**Stored items from a collection:**
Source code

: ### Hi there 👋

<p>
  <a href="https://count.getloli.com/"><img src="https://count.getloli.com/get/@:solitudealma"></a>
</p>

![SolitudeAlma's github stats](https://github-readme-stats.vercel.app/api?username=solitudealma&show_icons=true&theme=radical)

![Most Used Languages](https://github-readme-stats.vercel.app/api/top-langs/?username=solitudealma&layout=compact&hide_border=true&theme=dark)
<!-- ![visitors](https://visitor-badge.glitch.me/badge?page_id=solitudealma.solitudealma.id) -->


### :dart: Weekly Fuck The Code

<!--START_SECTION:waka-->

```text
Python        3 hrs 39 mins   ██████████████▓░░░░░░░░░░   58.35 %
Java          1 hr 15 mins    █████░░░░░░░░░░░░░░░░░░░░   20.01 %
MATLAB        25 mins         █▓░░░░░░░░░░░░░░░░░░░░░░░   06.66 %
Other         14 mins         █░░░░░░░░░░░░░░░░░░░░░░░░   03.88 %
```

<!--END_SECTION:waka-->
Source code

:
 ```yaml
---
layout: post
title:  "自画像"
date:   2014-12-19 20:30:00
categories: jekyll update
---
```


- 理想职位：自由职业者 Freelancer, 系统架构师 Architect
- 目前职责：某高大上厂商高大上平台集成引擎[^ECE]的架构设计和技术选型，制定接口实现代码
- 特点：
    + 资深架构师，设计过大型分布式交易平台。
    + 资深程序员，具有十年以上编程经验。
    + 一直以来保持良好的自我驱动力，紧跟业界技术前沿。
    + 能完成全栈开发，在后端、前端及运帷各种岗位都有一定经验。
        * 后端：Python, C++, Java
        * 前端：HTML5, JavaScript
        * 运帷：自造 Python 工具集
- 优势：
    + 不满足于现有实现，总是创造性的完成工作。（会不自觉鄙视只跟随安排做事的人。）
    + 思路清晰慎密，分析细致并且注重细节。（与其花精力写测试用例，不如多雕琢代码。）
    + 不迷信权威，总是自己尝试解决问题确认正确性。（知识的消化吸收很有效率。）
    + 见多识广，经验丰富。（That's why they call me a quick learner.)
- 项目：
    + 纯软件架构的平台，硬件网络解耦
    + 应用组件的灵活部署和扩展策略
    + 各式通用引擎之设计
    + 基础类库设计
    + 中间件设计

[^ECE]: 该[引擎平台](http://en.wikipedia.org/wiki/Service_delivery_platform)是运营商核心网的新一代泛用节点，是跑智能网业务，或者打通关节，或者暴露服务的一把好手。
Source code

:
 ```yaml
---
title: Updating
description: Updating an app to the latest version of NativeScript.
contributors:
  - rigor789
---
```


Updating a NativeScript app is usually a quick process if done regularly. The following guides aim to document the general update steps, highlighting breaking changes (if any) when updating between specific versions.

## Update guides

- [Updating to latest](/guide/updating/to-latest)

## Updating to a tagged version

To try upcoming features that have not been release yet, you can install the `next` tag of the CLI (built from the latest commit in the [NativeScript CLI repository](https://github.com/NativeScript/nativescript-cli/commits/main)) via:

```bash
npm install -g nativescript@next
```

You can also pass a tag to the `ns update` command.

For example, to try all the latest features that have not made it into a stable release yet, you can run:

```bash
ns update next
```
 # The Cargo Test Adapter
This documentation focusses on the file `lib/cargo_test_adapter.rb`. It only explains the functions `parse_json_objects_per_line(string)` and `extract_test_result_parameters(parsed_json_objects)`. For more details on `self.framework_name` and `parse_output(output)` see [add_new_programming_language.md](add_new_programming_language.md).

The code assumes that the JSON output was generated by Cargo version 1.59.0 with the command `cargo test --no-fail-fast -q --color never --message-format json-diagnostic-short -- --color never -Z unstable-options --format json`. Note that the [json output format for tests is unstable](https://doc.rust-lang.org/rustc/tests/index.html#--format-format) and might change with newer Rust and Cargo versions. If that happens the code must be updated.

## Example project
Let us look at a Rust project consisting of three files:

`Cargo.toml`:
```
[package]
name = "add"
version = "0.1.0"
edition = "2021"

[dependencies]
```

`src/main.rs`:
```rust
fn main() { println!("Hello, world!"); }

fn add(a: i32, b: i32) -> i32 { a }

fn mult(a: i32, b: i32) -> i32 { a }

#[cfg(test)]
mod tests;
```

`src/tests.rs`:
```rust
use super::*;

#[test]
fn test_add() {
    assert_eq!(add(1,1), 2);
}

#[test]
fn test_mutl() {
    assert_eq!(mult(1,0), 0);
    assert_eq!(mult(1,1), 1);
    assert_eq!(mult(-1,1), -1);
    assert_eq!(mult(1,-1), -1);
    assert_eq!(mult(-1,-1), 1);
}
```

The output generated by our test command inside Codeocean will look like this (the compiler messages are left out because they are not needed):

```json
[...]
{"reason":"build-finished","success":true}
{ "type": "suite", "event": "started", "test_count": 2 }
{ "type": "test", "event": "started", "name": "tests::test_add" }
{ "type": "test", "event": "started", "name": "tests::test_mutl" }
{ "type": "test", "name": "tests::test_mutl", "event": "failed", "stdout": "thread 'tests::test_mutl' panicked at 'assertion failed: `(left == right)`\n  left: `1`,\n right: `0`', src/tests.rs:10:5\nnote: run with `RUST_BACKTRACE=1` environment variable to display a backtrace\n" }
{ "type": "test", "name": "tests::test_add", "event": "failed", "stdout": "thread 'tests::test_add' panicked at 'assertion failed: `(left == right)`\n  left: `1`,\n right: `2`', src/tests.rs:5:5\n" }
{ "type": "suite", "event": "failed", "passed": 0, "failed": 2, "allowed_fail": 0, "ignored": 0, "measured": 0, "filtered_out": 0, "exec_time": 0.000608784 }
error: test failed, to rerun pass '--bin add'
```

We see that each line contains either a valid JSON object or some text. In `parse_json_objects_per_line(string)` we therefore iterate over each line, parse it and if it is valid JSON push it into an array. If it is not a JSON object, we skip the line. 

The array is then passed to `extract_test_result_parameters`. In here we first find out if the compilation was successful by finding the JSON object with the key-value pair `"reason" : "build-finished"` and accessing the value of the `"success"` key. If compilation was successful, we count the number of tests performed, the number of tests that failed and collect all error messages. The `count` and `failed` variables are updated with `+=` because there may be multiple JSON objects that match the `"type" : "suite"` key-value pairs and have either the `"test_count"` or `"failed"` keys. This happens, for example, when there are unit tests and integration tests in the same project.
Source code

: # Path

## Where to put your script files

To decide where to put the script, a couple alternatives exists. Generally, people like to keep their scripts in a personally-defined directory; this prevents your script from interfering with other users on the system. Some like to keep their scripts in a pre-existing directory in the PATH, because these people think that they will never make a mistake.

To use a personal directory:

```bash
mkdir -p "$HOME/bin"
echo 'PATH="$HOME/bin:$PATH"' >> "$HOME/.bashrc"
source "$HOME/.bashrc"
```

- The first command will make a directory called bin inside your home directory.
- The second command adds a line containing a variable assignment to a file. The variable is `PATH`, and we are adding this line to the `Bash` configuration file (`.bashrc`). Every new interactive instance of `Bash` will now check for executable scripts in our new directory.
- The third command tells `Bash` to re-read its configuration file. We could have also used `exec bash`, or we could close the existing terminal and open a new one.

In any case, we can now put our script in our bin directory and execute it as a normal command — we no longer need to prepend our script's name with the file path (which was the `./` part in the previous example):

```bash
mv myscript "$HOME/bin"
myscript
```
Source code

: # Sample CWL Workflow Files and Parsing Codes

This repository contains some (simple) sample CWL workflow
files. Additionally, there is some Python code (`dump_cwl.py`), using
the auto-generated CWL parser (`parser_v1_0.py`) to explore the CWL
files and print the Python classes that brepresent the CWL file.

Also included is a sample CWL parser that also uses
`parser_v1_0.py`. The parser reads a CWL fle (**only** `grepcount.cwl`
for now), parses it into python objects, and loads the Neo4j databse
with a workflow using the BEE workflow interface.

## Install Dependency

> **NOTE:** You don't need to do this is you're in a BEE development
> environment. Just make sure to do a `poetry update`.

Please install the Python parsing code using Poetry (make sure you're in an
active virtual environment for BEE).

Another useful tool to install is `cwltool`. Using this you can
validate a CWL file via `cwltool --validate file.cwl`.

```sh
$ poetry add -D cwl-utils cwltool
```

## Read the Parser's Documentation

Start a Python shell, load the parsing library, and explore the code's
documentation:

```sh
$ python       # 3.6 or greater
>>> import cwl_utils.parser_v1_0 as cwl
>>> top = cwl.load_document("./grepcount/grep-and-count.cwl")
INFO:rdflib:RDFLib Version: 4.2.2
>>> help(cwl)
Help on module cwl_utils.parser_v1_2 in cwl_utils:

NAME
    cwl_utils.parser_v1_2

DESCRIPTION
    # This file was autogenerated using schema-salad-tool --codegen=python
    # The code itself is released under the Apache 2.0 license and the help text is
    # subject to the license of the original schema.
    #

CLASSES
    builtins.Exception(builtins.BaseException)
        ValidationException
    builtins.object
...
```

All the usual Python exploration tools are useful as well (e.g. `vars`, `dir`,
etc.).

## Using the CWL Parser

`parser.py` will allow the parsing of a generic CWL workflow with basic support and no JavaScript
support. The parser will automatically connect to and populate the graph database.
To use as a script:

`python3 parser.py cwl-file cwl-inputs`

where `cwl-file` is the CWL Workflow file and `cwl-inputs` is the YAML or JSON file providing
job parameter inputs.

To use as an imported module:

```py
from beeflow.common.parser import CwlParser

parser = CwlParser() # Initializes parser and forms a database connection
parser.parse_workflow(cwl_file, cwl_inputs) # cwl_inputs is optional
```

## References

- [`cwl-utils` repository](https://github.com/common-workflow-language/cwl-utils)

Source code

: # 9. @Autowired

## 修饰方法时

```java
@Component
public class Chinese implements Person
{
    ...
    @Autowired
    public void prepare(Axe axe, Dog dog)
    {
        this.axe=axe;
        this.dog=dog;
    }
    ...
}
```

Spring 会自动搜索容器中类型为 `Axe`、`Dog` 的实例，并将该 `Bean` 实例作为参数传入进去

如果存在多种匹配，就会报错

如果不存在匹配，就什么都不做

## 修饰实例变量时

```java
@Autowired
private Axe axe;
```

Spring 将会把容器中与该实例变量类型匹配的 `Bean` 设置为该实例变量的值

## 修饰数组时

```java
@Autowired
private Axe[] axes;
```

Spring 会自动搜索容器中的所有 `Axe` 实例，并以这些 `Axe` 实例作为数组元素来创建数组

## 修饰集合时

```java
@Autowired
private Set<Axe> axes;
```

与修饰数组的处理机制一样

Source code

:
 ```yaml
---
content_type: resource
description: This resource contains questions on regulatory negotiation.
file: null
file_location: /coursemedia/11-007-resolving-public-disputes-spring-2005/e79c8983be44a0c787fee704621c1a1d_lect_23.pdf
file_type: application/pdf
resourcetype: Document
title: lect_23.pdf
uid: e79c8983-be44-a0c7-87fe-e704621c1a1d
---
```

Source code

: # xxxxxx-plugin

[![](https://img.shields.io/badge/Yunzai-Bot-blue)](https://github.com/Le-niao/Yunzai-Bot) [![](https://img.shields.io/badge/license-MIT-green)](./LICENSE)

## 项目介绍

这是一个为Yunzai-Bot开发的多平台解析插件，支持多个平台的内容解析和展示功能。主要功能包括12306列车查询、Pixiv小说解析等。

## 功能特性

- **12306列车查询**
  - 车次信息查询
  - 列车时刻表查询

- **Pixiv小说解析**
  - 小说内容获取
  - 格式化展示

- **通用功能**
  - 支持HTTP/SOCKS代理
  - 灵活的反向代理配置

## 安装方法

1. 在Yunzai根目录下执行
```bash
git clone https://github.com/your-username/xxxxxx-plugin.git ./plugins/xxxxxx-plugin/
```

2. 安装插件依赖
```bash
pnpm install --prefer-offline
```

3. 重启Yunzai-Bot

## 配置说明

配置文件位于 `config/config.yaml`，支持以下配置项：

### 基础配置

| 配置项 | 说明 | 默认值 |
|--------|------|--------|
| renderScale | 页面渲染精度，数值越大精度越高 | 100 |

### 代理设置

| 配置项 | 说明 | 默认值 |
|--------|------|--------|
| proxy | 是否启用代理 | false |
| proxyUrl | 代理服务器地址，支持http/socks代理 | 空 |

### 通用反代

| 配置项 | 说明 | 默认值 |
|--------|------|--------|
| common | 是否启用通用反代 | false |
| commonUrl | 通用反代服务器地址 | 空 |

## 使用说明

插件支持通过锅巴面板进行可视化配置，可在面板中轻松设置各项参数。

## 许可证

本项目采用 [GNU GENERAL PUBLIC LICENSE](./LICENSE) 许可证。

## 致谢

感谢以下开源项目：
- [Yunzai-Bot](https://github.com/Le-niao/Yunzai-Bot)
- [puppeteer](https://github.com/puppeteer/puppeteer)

**Task objective:**
The word is "string". Copy every line above where it appears.

**Written reply:**
This documentation focusses on the file `lib/cargo_test_adapter.rb`. It only explains the functions `parse_json_objects_per_line(string)` and `extract_test_result_parameters(parsed_json_objects)`. For more details on `self.framework_name` and `parse_output(output)` see [add_new_programming_language.md](add_new_programming_language.md).
We see that each line contains either a valid JSON object or some text. In `parse_json_objects_per_line(string)` we therefore iterate over each line, parse it and if it is valid JSON push it into an array. If it is not a JSON object, we skip the line. 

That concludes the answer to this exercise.